Your question about the link to culture was not one I sought to address, but since you mention it, I think it is very problematic implicitly to seem to imply a direction of causality from religion to culture. In fact, the causality mainly flows in the opposite direction. In any case, practicing Buddhists are a majority in Burma, Thailand, Cambodia, Laos, Mongolia, Sri Lanka and Bhutan. I don’t know about Bhutan but the rest are pretty violent places. For me, the more interesting question is why Buddhism does not support social justice. I think the Abrahamic religions have a better track record in this regard. But I suspect that all religions impede social progress, just to different degrees; I would be loathe to give any of them any credit, even if certain figures affiliated with religions have on occasion played a very positive role (Wilberforce, Desmond Tutu, Gandhi…). Honestly, I think you are romanticizing Buddhism based on Western Buddhism which presents a huge selection bias.

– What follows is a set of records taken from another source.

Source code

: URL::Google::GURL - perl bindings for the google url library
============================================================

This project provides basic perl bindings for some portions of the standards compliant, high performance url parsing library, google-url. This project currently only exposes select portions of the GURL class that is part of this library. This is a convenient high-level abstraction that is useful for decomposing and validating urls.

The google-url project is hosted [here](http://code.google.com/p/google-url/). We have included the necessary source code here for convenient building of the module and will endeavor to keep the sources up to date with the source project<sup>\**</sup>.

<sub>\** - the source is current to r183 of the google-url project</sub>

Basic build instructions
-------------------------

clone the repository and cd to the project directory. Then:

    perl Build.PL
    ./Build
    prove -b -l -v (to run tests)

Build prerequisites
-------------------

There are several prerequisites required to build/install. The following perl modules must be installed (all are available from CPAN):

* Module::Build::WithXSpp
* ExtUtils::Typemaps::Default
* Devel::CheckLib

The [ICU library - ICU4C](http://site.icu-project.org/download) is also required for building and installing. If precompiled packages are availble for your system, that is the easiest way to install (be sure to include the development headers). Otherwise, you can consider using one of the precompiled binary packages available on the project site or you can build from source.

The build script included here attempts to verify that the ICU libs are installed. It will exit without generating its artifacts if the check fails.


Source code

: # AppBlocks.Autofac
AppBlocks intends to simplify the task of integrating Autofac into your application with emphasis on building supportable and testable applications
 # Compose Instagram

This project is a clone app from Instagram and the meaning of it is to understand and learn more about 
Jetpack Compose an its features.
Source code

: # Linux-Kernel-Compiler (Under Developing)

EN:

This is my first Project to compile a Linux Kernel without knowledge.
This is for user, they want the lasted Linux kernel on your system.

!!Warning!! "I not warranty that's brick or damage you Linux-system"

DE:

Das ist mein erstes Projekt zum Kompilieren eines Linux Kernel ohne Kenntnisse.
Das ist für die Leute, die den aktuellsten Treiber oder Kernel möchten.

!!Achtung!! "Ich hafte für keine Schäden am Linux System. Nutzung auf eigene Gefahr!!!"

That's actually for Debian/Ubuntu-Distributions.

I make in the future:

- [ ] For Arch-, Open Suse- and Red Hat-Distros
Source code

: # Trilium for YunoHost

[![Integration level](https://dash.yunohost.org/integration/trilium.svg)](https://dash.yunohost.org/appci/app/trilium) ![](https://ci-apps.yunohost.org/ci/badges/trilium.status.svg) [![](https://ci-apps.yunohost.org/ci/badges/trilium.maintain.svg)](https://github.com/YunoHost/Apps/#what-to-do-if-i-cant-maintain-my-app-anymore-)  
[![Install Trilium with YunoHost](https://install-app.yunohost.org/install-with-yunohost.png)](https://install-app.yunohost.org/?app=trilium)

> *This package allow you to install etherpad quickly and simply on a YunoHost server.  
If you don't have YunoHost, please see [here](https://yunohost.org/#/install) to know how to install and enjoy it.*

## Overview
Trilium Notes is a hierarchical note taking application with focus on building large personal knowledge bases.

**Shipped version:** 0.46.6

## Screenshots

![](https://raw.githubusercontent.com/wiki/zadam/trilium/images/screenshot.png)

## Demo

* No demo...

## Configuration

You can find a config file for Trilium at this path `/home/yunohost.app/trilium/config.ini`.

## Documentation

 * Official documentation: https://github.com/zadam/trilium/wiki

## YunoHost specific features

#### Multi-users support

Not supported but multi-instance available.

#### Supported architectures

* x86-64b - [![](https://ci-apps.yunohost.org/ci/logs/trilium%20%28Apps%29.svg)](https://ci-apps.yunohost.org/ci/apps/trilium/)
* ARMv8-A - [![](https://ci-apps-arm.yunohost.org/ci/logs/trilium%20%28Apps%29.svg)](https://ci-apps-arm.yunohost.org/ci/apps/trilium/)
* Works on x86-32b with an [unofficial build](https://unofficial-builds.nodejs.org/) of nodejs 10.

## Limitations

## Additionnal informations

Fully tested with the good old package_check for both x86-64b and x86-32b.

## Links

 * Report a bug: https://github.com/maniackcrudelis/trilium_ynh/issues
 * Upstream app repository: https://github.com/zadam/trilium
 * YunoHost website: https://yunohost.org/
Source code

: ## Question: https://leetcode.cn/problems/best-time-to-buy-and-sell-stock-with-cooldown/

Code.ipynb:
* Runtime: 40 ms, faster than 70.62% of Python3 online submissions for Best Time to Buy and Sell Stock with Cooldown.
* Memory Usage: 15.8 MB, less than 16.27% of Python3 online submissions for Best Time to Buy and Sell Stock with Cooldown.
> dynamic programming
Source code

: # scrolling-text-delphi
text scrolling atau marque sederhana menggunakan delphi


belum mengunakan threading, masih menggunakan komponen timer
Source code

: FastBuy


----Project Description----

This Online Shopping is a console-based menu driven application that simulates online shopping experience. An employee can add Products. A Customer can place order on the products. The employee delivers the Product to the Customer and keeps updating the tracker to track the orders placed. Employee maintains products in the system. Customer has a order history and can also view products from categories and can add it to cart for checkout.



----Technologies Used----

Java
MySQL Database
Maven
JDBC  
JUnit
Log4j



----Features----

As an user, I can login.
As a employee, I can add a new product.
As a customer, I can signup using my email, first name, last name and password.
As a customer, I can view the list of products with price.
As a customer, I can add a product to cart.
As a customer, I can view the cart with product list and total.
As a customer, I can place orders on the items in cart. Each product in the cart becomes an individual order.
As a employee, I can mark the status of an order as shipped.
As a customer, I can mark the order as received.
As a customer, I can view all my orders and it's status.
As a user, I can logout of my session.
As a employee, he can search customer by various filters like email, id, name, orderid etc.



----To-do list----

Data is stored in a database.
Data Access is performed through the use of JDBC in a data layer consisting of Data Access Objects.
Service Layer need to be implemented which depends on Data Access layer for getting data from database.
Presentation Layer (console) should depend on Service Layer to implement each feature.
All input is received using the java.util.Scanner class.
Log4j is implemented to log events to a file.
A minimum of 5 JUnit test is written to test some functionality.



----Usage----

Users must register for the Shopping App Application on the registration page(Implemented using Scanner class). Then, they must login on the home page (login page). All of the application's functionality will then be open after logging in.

Plus, if Buddhism indeed supports inner and outer peace more than other organized religions, this could be because it is not an organized religion. I would say the same of Islam – you get a lot of scope to do what you want. So it provides a language, which is appropriated by persons who are led to seek inner and outer peace. There’s your selection bias. The question is, how good is this language? I am not sure it is very good, and neither is it the only game in town. It seems to me that Taoism and some recent developments in Western shamanism actually provide better languages with which to approach reality on the basis of an understanding that humanity is intrinsically adapted rather than maladapted to its environment, and that therefore a restorationist agenda, not a transcendentalist one, provides the best foundation for personal growth.